I'm working with a CSV export of identity data containing ~22000 records. One of the fields included is titled 'ExtendedAttributes' and each cell in the column contains a quote bound string of comma separated Key:Value pairs. Each record in the file has an arbitrary number of extended attributes (up to around 50). My ultimate objective is to expand these extended attributes into their own columns in Excel (2016). I already have solutions for the expansions into columns from other data using formulae, simple VBA and most recently Power Query based approaches.
However, my previous solutions have all been based on the Key:Value pairs being simple to delimit. In this export, the ExtendedAttributes field has:
Value data that may contain unescaped/unquoted commas. e.g.
"Key1: Value1, name: surname, forename, Key2: Value2, ... "
Keys that may contain multiple comma separated values, which are also unquoted/unescaped. e.g.
"Key1: Value1, emailAlias: alias1#domain, alias2#domain, alias3#domain, Key2: Value2, ... "
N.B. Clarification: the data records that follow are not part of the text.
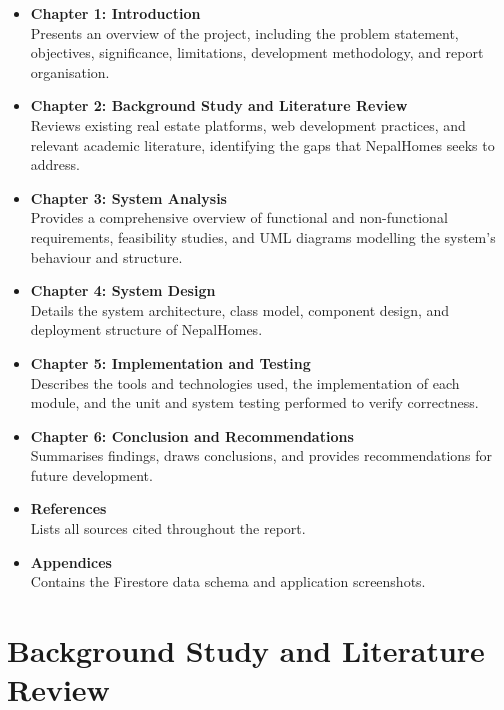 \documentclass[12pt,a4paper]{report}
\begin{document}
\begin{itemize}[leftmargin=2.5em]
  \item \textbf{Chapter 1: Introduction}\\
    Presents an overview of the project, including the problem statement,
    objectives, significance, limitations, development methodology, and report
    organisation.

  \item \textbf{Chapter 2: Background Study and Literature Review}\\
    Reviews existing real estate platforms, web development practices, and
    relevant academic literature, identifying the gaps that NepalHomes seeks
    to address.

  \item \textbf{Chapter 3: System Analysis}\\
    Provides a comprehensive overview of functional and non-functional
    requirements, feasibility studies, and UML diagrams modelling the system's
    behaviour and structure.

  \item \textbf{Chapter 4: System Design}\\
    Details the system architecture, class model, component design, and
    deployment structure of NepalHomes.

  \item \textbf{Chapter 5: Implementation and Testing}\\
    Describes the tools and technologies used, the implementation of each
    module, and the unit and system testing performed to verify correctness.

  \item \textbf{Chapter 6: Conclusion and Recommendations}\\
    Summarises findings, draws conclusions, and provides recommendations for
    future development.

  \item \textbf{References}\\
    Lists all sources cited throughout the report.

  \item \textbf{Appendices}\\
    Contains the Firestore data schema and application screenshots.
\end{itemize}

\chapter{Background Study and Literature Review}
\end{document}
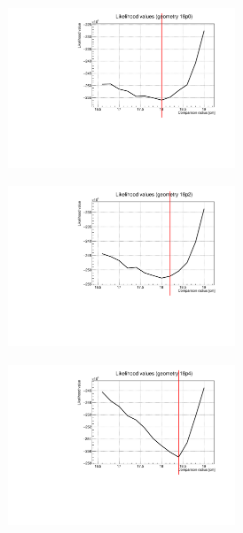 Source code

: \documentclass[a4paper, 11pt, twoside, openright]{report}
\begin{document}
\begin{figure}[htbp]
\begin{minipage}[b]{.32\textwidth}
\includegraphics[width=6cm, height=4.6cm]{figs/likelihood250LowStat/likelihood18p0.pdf}
\end{minipage}\hfill
\begin{minipage}[b]{.32\textwidth}
\includegraphics[width=6cm, height=4.6cm]{figs/likelihood250LowStat/likelihood18p2.pdf}
\end{minipage} \hfill
\begin{minipage}[b]{.32\textwidth}
\includegraphics[width=6cm, height=4.6cm]{figs/likelihood250LowStat/likelihood18p4.pdf}
\end{minipage} \hfill \vspace{10pt}


\end{figure}
\end{document}
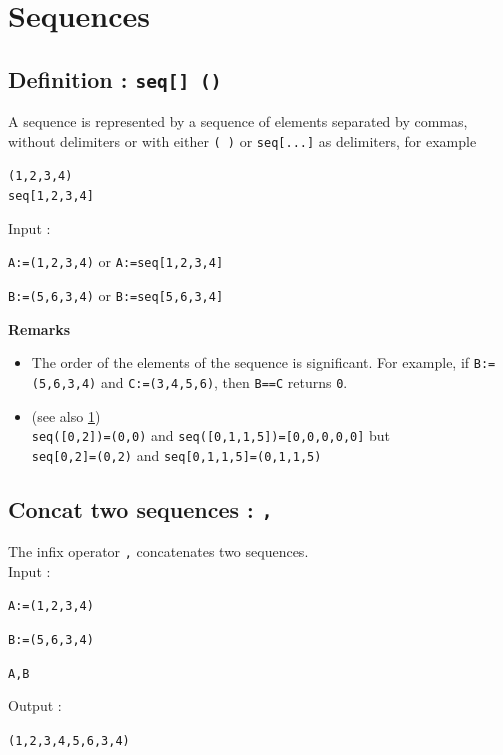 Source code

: \documentclass[a4paper,11pt]{book}
\begin{document}
\section{Sequences}
\label{sec:seq}
\subsection{Definition : {\tt seq[]  ()}}\index{()}
A sequence is represented by 
a sequence of elements separated by commas, without
delimiters or with either {\tt ( )} or {\tt seq[...]}
as delimiters, for example
\begin{center}
{\tt (1,2,3,4)}\\
{\tt seq[1,2,3,4]}
\end{center}
Input :
\begin{center}{\tt A:=(1,2,3,4)} or {\tt A:=seq[1,2,3,4]}\end{center}
\begin{center}{\tt B:=(5,6,3,4)} or {\tt B:=seq[5,6,3,4]}\end{center}
{\bf Remarks}
\begin{itemize}
\item The order of the elements of the sequence is significant.
For example, if {\tt B:=(5,6,3,4)} and  {\tt C:=(3,4,5,6)}, then
{\tt B==C} returns {\tt 0}.
\item
(see also \ref{sec:seq})\\
{\tt seq([0,2])=(0,0)} and  {\tt seq([0,1,1,5])=[0,0,0,0,0]} but\\
{\tt seq[0,2]=(0,2)} and  {\tt seq[0,1,1,5]=(0,1,1,5)}
\end{itemize}

\subsection{Concat two sequences : {\tt ,}}\index{,}
The infix operator {\tt ,} concatenates two sequences.\\
Input :
\begin{center}{\tt A:=(1,2,3,4)}\end{center}
\begin{center}{\tt B:=(5,6,3,4)}\end{center}
\begin{center}{\tt A,B}\end{center}
Output :
\begin{center}{\tt (1,2,3,4,5,6,3,4)}\end{center}
\end{document}
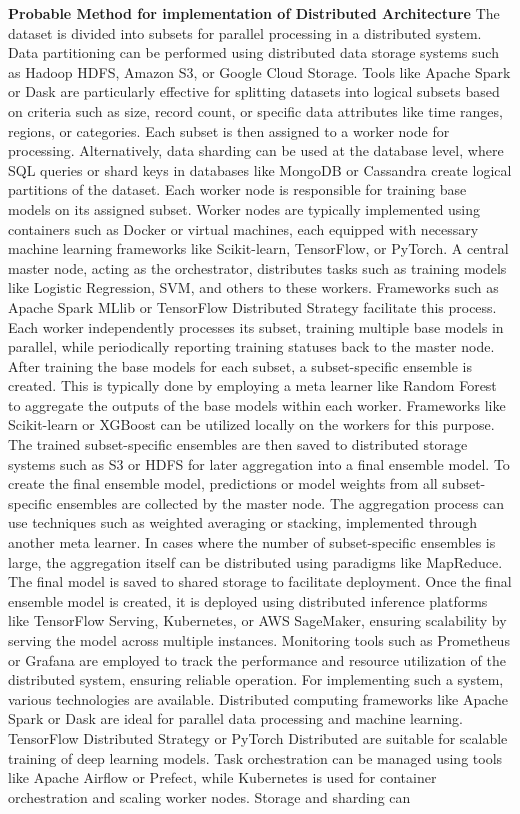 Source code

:\noindent
\textbf{Probable Method for implementation of Distributed Architecture}
\newline
\noindent
The dataset is divided into subsets for parallel processing in a distributed system. Data partitioning can be performed using distributed data storage systems such as Hadoop HDFS, Amazon S3, or Google Cloud Storage. Tools like Apache Spark or Dask are particularly effective for splitting datasets into logical subsets based on criteria such as size, record count, or specific data attributes like time ranges, regions, or categories. Each subset is then assigned to a worker node for processing. Alternatively, data sharding can be used at the database level, where SQL queries or shard keys in databases like MongoDB or Cassandra create logical partitions of the dataset. Each worker node is responsible for training base models on its assigned subset. Worker nodes are typically implemented using containers such as Docker or virtual machines, each equipped with necessary machine learning frameworks like Scikit-learn, TensorFlow, or PyTorch. A central master node, acting as the orchestrator, distributes tasks such as training models like Logistic Regression, SVM, and others to these workers. Frameworks such as Apache Spark MLlib or TensorFlow Distributed Strategy facilitate this process. Each worker independently processes its subset, training multiple base models in parallel, while periodically reporting training statuses back to the master node. After training the base models for each subset, a subset-specific ensemble is created. This is typically done by employing a meta learner like Random Forest to aggregate the outputs of the base models within each worker. Frameworks like Scikit-learn or XGBoost can be utilized locally on the workers for this purpose. The trained subset-specific ensembles are then saved to distributed storage systems such as S3 or HDFS for later aggregation into a final ensemble model. To create the final ensemble model, predictions or model weights from all subset-specific ensembles are collected by the master node. The aggregation process can use techniques such as weighted averaging or stacking, implemented through another meta learner. In cases where the number of subset-specific ensembles is large, the aggregation itself can be distributed using paradigms like MapReduce. The final model is saved to shared storage to facilitate deployment. Once the final ensemble model is created, it is deployed using distributed inference platforms like TensorFlow Serving, Kubernetes, or AWS SageMaker, ensuring scalability by serving the model across multiple instances. Monitoring tools such as Prometheus or Grafana are employed to track the performance and resource utilization of the distributed system, ensuring reliable operation. For implementing such a system, various technologies are available. Distributed computing frameworks like Apache Spark or Dask are ideal for parallel data processing and machine learning. TensorFlow Distributed Strategy or PyTorch Distributed are suitable for scalable training of deep learning models. Task orchestration can be managed using tools like Apache Airflow or Prefect, while Kubernetes is used for container orchestration and scaling worker nodes. Storage and sharding can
My usual approach to this, where Key:Value pairs don't have these problems would be to delimit using commas to break it into the key value pairs, transpose the data into rows, then delimit using the colon to populate my new columns and their values as described here in the PowerBI community pages
This doesn't work here because delimiting using a comma breaks the values.
Is there a straightforward way to parse this into the constituent Key:Value pairs using (ideally) Power Query? Happy to also go with VBA or formula based solutions.
My instinctive approach would be to try and identify substrings containing a colon and prepend them with a unique character, which can then be used as a delimiter. (It's not impossible that the data may also include unescaped colons, but I'm happy to assume that it doesn't) But recognise that this may be a needlessly complex approach and I'm unsure how best to do it.
I'm happy to keep values with multiple comma separated items as a single unit (A problem for me to deal with later).
For the example data:
"Key1: Value1, name: surname, forename, emailAlias: alias1#domain, alias2#domain, alias3#domain, Key2: Value2, ... "
I'd like to end up with something that lets me treat the data like this, using maybe a ! as an example unique character that I could then use as a delimiter:
"Key1: Value1!name: surname, forename!emailAlias: alias1#domain, alias2#domain, alias3#domain!Key2: Value2!..."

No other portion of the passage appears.